TASK GOAL — Output every record below precisely as it is written.
-*-*-
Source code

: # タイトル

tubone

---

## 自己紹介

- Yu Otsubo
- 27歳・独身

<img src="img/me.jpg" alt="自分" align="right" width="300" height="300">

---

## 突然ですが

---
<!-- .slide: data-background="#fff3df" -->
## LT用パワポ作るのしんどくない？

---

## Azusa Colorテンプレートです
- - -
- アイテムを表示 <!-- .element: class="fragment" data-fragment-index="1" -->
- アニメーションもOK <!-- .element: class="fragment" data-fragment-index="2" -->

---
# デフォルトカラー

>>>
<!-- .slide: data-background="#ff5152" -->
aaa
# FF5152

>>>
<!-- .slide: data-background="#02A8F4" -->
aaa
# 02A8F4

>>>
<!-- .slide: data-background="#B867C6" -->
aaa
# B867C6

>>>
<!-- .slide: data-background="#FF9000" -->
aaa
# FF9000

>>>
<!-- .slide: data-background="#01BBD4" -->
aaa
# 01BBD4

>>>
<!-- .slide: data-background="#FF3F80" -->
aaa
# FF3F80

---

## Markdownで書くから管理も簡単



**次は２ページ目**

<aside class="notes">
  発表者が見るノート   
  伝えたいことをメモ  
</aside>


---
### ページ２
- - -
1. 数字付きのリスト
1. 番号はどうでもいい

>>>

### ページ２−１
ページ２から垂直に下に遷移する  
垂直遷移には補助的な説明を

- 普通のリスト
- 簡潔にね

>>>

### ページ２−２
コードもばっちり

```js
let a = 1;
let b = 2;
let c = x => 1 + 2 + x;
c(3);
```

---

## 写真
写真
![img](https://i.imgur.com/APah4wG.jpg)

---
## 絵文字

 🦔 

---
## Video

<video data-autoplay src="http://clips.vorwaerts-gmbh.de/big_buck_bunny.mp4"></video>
-*-*-
ANSWER TO THIS PROBLEM —
Source code

: # タイトル

tubone

---

## 自己紹介

- Yu Otsubo
- 27歳・独身

<img src="img/me.jpg" alt="自分" align="right" width="300" height="300">

---

## 突然ですが

---
<!-- .slide: data-background="#fff3df" -->
## LT用パワポ作るのしんどくない？

---

## Azusa Colorテンプレートです
- - -
- アイテムを表示 <!-- .element: class="fragment" data-fragment-index="1" -->
- アニメーションもOK <!-- .element: class="fragment" data-fragment-index="2" -->

---
# デフォルトカラー

>>>
<!-- .slide: data-background="#ff5152" -->
aaa
# FF5152

>>>
<!-- .slide: data-background="#02A8F4" -->
aaa
# 02A8F4

>>>
<!-- .slide: data-background="#B867C6" -->
aaa
# B867C6

>>>
<!-- .slide: data-background="#FF9000" -->
aaa
# FF9000

>>>
<!-- .slide: data-background="#01BBD4" -->
aaa
# 01BBD4

>>>
<!-- .slide: data-background="#FF3F80" -->
aaa
# FF3F80

---

## Markdownで書くから管理も簡単



**次は２ページ目**

<aside class="notes">
  発表者が見るノート   
  伝えたいことをメモ  
</aside>


---
### ページ２
- - -
1. 数字付きのリスト
1. 番号はどうでもいい

>>>

### ページ２−１
ページ２から垂直に下に遷移する  
垂直遷移には補助的な説明を

- 普通のリスト
- 簡潔にね

>>>

### ページ２−２
コードもばっちり

```js
let a = 1;
let b = 2;
let c = x => 1 + 2 + x;
c(3);
```

---

## 写真
写真
![img](https://i.imgur.com/APah4wG.jpg)

---
## 絵文字

 🦔 

---
## Video

<video data-autoplay src="http://clips.vorwaerts-gmbh.de/big_buck_bunny.mp4"></video>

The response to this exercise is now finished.